Dinner at Troisgros
If there is one restaurant that embodies everything which conspires to make France’s food and wine culture so wonderful—the tradition, the culinary techniques, the longstanding relationships with the winemakers— it must be Troisgros. And if one is looking to enjoy a leisurely summer in Europe eating and drinking as best he can, skipping Troisgros would be a grave mistake indeed.
The new space is beautiful. The hotel is well done, in the modern French style, and the dining room is excellent—luxuriuos, welcoming, dignified. Hallowed gastronomic ground for sure, and I felt it was only appropriate to drink wines worthy of the circumstance.
The dining room:
The food:
Outstanding overall. A couple of the dishes that were very memorablee were an apple and avocado amuse bouche and a sole with tarragon:
The wines:
1999 Mugnier Amoureusses
More delicate than the 05 Roumier Amoureusses from a few nights earlier, More floral. The nose is dancing back and forth between hinting at a creamier wine or a brighter, crisper one. Both dried fruit and also richer fruit. The palate is supple and mild but so well balanced.
2008 Coche Genevrieres
A big nose of yellow peach, with spice and some oak on the palate. Tropical, creamy, long finish with some mineralogy.
1999 Meo Brulees
Soft but rich on the nose. Tannic, with tea and smoke. Light in the mouth, with sour cherry. A little closed but opened up nicely over an hour or so.

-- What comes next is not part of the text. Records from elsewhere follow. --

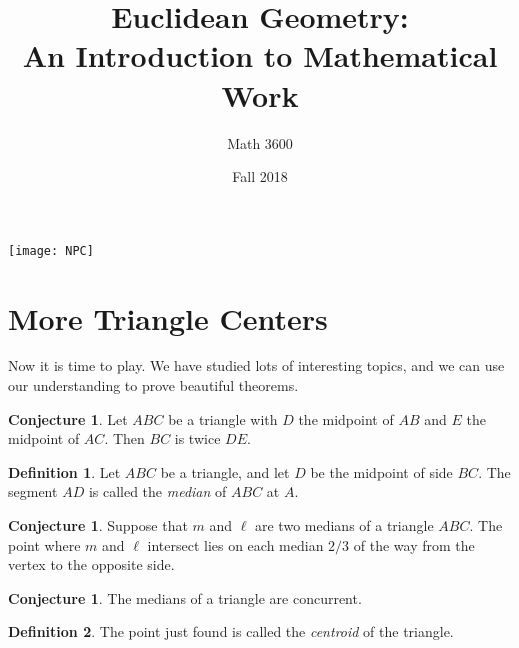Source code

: \documentclass{tufte-handout}
\title{Euclidean Geometry:\\An Introduction to Mathematical Work}
\author[]{Math 3600}
\date{Fall 2018}
\theoremstyle{definition}
\newtheorem{conjecture}[problem]{Conjecture}
\newtheorem*{definition}{Definition}
\newtheorem{challenge}[problem]{Challenge}
\begin{document}
\maketitle

\begin{marginfigure}
    \texttt{[image: NPC]}
\end{marginfigure}

\setcounter{section}{17}
\section{More Triangle Centers}

Now it is time to play. We have studied lots of interesting topics, and we can use our understanding to prove beautiful theorems.

\begin{conjecture} Let $ABC$ be a triangle with $D$ the midpoint of $AB$ and $E$ the midpoint of $AC$. Then $BC$ is twice $DE$.
\end{conjecture}

\begin{definition}\label{defn:median}
Let $ABC$ be a triangle, and let $D$ be the midpoint of side $BC$. The segment $AD$ is called the \emph{median} of $ABC$ at $A$.
\end{definition}

\begin{conjecture}\label{conj:location-median}
Suppose that $m$ and $\ell $ are two medians of a triangle $ABC$.  The point where $m$ and $\ell$ intersect lies on each median $2/3$ of the way from the vertex to the opposite side.
\end{conjecture}

\begin{conjecture}\label{conj:medians-concurrent}
The medians of a triangle are concurrent.
\end{conjecture}

\begin{definition}\label{defn:centroid}
The point just found is called the \emph{centroid} of the triangle.
\end{definition}

%
\end{document}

1999 Lefarge Clos de Chenes
Nose of tobacco and mint—fresh and sweet and herbal. Clean palate. Still young. Mild but persistent tannins.
1999 Roumier Bonnes Mares
Lots of mineralogy. Explosive red fruit on the palate. Darker than the other wines. Crisp tannins with a bit of tea. A little earthy, but in a nice way. This really settled in over time. It was a bit awkward at first, but was an absolute force by the end of the evening.
1995 Jayer Beaux Monts
Sweet on the palate. Balanced acid and tannins with a little oak showing. Slightly stewed fruit notes. Tight, long finish. An honor to taste.